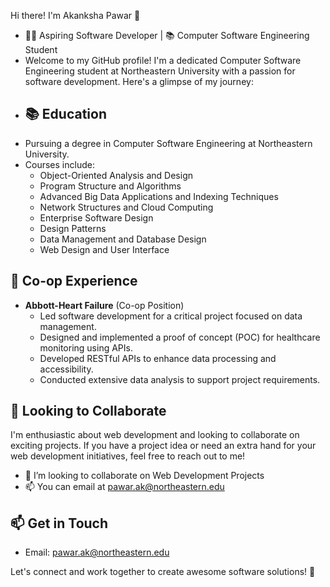 Hi there! I'm Akanksha Pawar 👋
- 👩‍💻 Aspiring Software Developer | 📚 Computer Software Engineering Student
-  Welcome to my GitHub profile! I'm a dedicated Computer Software Engineering student at Northeastern University with a passion for software development. Here's a glimpse of my journey:
-  ## 📚 Education
- Pursuing a degree in Computer Software Engineering at Northeastern University.
- Courses include:
  - Object-Oriented Analysis and Design
  - Program Structure and Algorithms
  - Advanced Big Data Applications and Indexing Techniques
  - Network Structures and Cloud Computing
  - Enterprise Software Design
  - Design Patterns
  - Data Management and Database Design
  - Web Design and User Interface
    
## 💼 Co-op Experience
- **Abbott-Heart Failure** (Co-op Position)
  - Led software development for a critical project focused on data management.
  - Designed and implemented a proof of concept (POC) for healthcare monitoring using APIs.
  - Developed RESTful APIs to enhance data processing and accessibility.
  - Conducted extensive data analysis to support project requirements.
    
## 🚀 Looking to Collaborate
I'm enthusiastic about web development and looking to collaborate on exciting projects. If you have a project idea or need an extra hand for your web development initiatives, feel free to reach out to me!

- 💞️ I’m looking to collaborate on Web Development Projects
- 📫 You can email at pawar.ak@northeastern.edu

## 📫 Get in Touch
- Email: pawar.ak@northeastern.edu


Let's connect and work together to create awesome software solutions! 🌟

<!---
iakanksha2908/iakanksha2908 is a ✨ special ✨ repository because its `README.md` (this file) appears on your GitHub profile.
You can click the Preview link to take a look at your changes.
--->
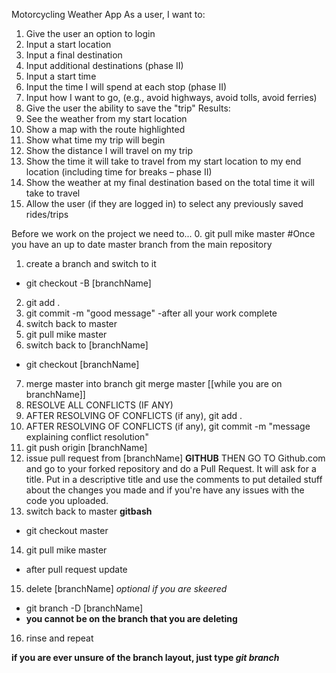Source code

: Motorcycling Weather App
As a user, I want to:
1)  Give the user an option to login
2)	Input a start location
3)	Input a final destination
4)	Input additional destinations (phase II)
5)	Input a start time
6)	Input the time I will spend at each stop (phase II)
7)	Input how I want to go, (e.g., avoid highways, avoid tolls, avoid ferries)
8)	Give the user the ability to save the "trip"
Results:
1)	See the weather from my start location
2)	Show a map with the route highlighted
3)	Show what time my trip will begin
4)	Show the distance I will travel on my trip
5)	Show the time it will take to travel from my start location to my end location (including time for breaks – phase II)
6)	Show the weather at my final destination based on the total time it will take to travel
7)  Allow the user (if they are logged in) to select any previously saved rides/trips


Before we work on the project we need to...
0. git pull mike master
#Once you have an up to date master branch from the main repository
1. create a branch and switch to it
 - git checkout -B [branchName]
2. git add .
3. git commit -m "good message"
 -after all your work complete
4. switch back to master
5. git pull mike master
6. switch back to [branchName]
 - git checkout [branchName]
7. merge master into branch
 git merge master [[while you are on branchName]]
8. RESOLVE ALL CONFLICTS (IF ANY)
9. AFTER RESOLVING OF CONFLICTS (if any), git add .
10. AFTER RESOLVING OF CONFLICTS (if any), git commit -m "message explaining conflict resolution"
11. git push origin [branchName]
12. issue pull request from [branchName] **GITHUB**
 THEN GO TO Github.com and go to your forked repository and do a Pull Request.
 It will ask for a title.  Put in a descriptive title and use the comments to put detailed stuff about the changes you made and if you're have any issues with the code you uploaded.
13. switch back to master **gitbash**
 - git checkout master
14. git pull mike master
 - after pull request update
15. delete [branchName] ​_optional if you are skeered_​
 - git branch -D [branchName]
 - **you cannot be on the branch that you are deleting**
16. rinse and repeat

**if you are ever unsure of the branch layout, just type _git branch_**
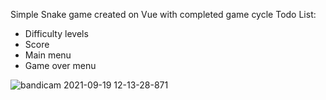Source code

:Simple Snake game created on Vue with completed game cycle
Todo List:
- Difficulty levels
- Score
- Main menu
- Game over menu

![bandicam 2021-09-19 12-13-28-871](https://user-images.githubusercontent.com/24423216/133913236-4e67843c-4586-4579-b3b0-e7ecabd424ad.gif)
■ ■ ■ ■ ■
● Exercise directions: Report all lines above with "APIs".

● Exercise response:
  - Designed and implemented a proof of concept (POC) for healthcare monitoring using APIs.
  - Developed RESTful APIs to enhance data processing and accessibility.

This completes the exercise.